/mod.ts | codepoint_iterator@v1.1.1

import * as codepointIterator from "https://deno.land/x/codepoint_iterator@v1.1.1/mod.ts";

Examples

Imagine encoding the character '𝄞' (the G Clef symbol in music), which requires a 4-byte UTF-8 sequence.

Identify the lead byte for a 4-byte sequence: LEAD_FOR_4B (1111 0000 in binary)
The mask for extracting significant bits from the first byte in a 4-byte sequence: MASK_FOR_4B (0000 0111 in binary)
To encode '𝄞', we calculate its bits beyond the ASCII range, requiring BITS_FOR_4B (18 bits for the highest bits 19 -> 21).

The process involves:

Using LEAD_FOR_4B to start the encoding sequence.
Applying MASK_FOR_4B to extract the first few significant bits of the character.
Shifting by BITS_FOR_4B, BITS_FOR_3B, and BITS_FOR_2B to position the remaining bits correctly.

For a 2-byte character like 'Ω' (Omega):

Start with LEAD_FOR_2B (1100 0000 in binary) to indicate a 2-byte sequence.
Use MASK_FOR_2B (0001 1111 in binary) for the first byte's significant bits.
The shift amount is BITS_FOR_2B (6 bits for positions 7 to 12).

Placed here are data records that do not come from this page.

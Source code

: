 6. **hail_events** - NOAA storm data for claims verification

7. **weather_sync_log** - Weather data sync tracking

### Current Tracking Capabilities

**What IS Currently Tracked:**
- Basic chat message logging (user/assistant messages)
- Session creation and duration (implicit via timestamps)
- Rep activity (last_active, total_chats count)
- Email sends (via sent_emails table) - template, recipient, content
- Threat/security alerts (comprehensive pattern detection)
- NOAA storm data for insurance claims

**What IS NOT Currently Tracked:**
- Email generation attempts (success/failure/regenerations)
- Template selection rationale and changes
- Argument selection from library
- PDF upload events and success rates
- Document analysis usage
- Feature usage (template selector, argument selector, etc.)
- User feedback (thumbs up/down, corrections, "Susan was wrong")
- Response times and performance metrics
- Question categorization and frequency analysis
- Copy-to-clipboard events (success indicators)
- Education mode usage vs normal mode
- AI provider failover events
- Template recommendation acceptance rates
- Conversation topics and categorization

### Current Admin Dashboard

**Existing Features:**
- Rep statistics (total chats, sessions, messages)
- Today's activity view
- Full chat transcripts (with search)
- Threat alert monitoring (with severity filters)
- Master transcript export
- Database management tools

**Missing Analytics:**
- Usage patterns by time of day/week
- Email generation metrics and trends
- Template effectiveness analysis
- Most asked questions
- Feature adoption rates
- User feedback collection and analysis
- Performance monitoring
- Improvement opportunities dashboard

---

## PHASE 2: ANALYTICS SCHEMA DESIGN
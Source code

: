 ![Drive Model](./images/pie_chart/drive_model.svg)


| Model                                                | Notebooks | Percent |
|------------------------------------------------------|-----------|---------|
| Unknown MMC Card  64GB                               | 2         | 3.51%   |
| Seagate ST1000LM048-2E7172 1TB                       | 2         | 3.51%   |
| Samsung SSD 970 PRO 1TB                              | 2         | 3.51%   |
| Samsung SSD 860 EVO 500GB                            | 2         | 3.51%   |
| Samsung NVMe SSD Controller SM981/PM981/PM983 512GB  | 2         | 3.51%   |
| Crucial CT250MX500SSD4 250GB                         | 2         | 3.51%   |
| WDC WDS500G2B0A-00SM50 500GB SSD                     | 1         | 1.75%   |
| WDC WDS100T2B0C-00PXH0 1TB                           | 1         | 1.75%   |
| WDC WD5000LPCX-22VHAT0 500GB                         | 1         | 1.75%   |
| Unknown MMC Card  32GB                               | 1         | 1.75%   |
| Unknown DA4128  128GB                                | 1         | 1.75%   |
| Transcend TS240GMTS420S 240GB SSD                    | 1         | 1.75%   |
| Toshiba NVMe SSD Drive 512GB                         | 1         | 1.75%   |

A 1-byte ASCII character, such as 'A':

Simply uses LEAD_FOR_1B (1000 0000 in binary) and MASK_FOR_1B (0011 1111 in binary) to represent the character in UTF-8.

Variables

v BITS_FOR_2B	Number of significant bits in a 2-byte sequence, used for characters beyond the ASCII range.
v BITS_FOR_3B	Number of significant bits in a 3-byte sequence, typically used for characters in many non-Western alphabets.
v BITS_FOR_4B	Number of significant bits in a 4-byte sequence, used for characters that are less common in daily use.
v LEAD_FOR_1B	Leading bits for a 1-byte sequence in UTF-8 encoding. This indicates that the character is represented with a single byte.
v LEAD_FOR_2B	Leading bits for a 2-byte sequence, indicating the start of a 2-byte encoded character.
v LEAD_FOR_3B	Leading bits for a 3-byte sequence, indicating the start of a 3-byte encoded character.
v LEAD_FOR_4B	Leading bits for a 4-byte sequence, indicating the start of a 4-byte encoded character.
v LEAD_FOR_5B	Leading bits for a 5-byte sequence. This is not officially used in UTF-8 encoding and is included for completeness.
v MASK_FOR_1B	Mask for extracting the significant bits from a 1-byte encoded character.
v MASK_FOR_2B	Mask for extracting the significant bits from a 2-byte encoded character.
v MASK_FOR_3B	Mask for extracting the significant bits from a 3-byte encoded character.
v MASK_FOR_4B	Mask for extracting the significant bits from a 4-byte encoded character.
v UTF8_MAX_BYTE_LENGTH	The maximum number of bytes required to represent any UTF-8 character. This constant defines the upper limit for UTF-8 encoded character size.

Functions

f asCodePointsArray	Converts an iterable of Uint8Array (byte arrays) into an array of Unicode code points. This is particularly useful for processing streams of text data, where each chunk is represented as a Uint8Array, and you want to work with the text's Unicode code points.
f asCodePointsCallback	Processes an iterable or async iterable of Uint8Array chunks and invokes a callback for each code point. The function performs the following steps: Iterate through the input iterable, which yields chunks of bytes (Uint8Array). Process each chunk using a TextDecoder to extract UTF-8 characters. Calculate the corresponding Unicode code points for the extracted characters. Invoke the provided callback for each code point.
f asCodePointsIterator	Converts an iterable of UTF-8 filled Uint8Array's into an async generator of Unicode code points.
f bytesToCodePoint	Converts a sequence of bytes into a Unicode code point. This function is a key part of decoding UTF-8 encoded text, as it translates the raw bytes back into the characters they represent.
f bytesToCodePointFromBuffer	Extracts a Unicode code point from a given buffer starting at a specified index. This method is useful for parsing a stream or array of data where UTF-8 characters are embedded within a larger set of binary data.
f codePointAt	Extracts the Unicode code point and its size in UTF-16 code units from a string at a given position.
f default	Converts an iterable of UTF-8 filled Uint8Array's into an async generator of Unicode code points.
f getByteLength	Calculates the number of bytes required to represent a single UTF-8 character.
f getIterableFromStream	Converts a `ReadableStream` into an async iterable. This allows for easier consumption of stream data using asynchronous iteration, providing a more modern approach to handling streamed data.
f getIterableStream	Converts a `ReadableStream` into an async iterable. This allows for easier consumption of stream data using asynchronous iteration, providing a more modern approach to handling streamed data.